» **GIVEN DATA**:

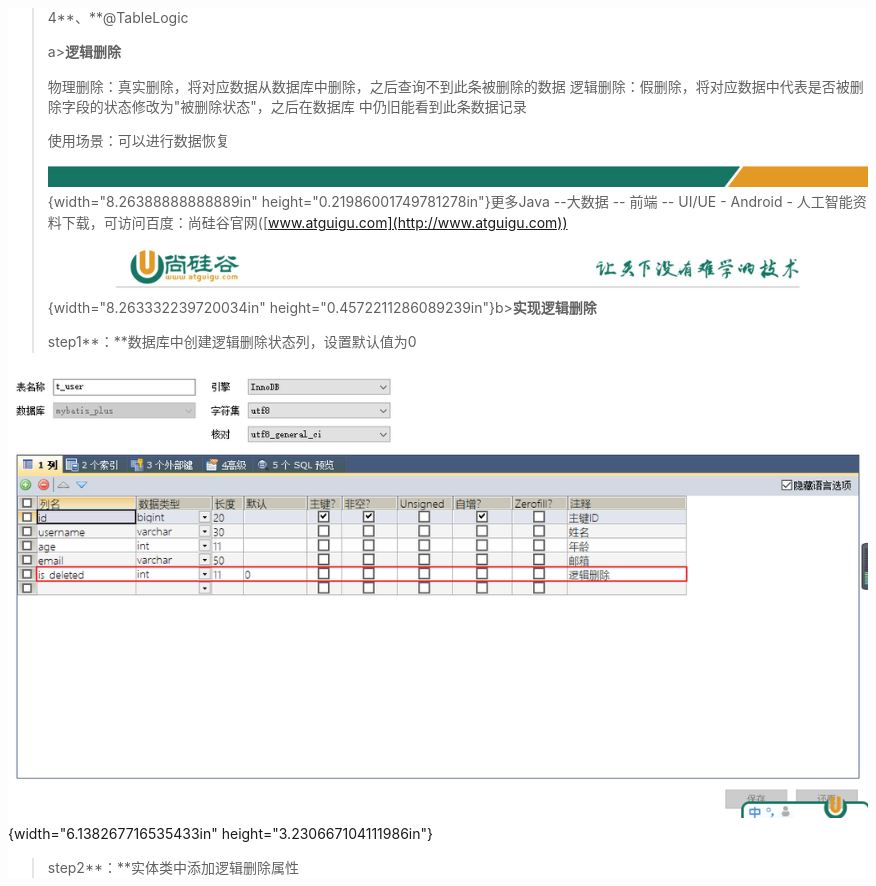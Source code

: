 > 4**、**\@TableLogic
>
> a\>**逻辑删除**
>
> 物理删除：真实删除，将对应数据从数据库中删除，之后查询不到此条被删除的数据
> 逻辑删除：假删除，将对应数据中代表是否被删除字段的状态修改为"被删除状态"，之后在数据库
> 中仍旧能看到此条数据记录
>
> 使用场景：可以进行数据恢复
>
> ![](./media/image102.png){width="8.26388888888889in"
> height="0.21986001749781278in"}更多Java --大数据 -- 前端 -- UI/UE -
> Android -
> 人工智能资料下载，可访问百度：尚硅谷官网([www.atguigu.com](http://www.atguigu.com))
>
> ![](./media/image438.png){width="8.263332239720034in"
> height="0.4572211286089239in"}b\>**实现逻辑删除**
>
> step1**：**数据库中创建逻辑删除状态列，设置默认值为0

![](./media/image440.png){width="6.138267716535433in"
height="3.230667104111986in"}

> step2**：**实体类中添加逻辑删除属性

» **HOW TO COMPLETE THIS TASK**: Quote the records in their entirety, keeping the wording exact and excluding pictures.

» **RESPONSE TO THE TASK**:
Source code

: > 4**、**\@TableLogic
>
> a\>**逻辑删除**
>
> 物理删除：真实删除，将对应数据从数据库中删除，之后查询不到此条被删除的数据
> 逻辑删除：假删除，将对应数据中代表是否被删除字段的状态修改为"被删除状态"，之后在数据库
> 中仍旧能看到此条数据记录
>
> 使用场景：可以进行数据恢复
>
> ![](./media/image102.png){width="8.26388888888889in"
> height="0.21986001749781278in"}更多Java --大数据 -- 前端 -- UI/UE -
> Android -
> 人工智能资料下载，可访问百度：尚硅谷官网([www.atguigu.com](http://www.atguigu.com))
>
> ![](./media/image438.png){width="8.263332239720034in"
> height="0.4572211286089239in"}b\>**实现逻辑删除**
>
> step1**：**数据库中创建逻辑删除状态列，设置默认值为0

![](./media/image440.png){width="6.138267716535433in"
height="3.230667104111986in"}

> step2**：**实体类中添加逻辑删除属性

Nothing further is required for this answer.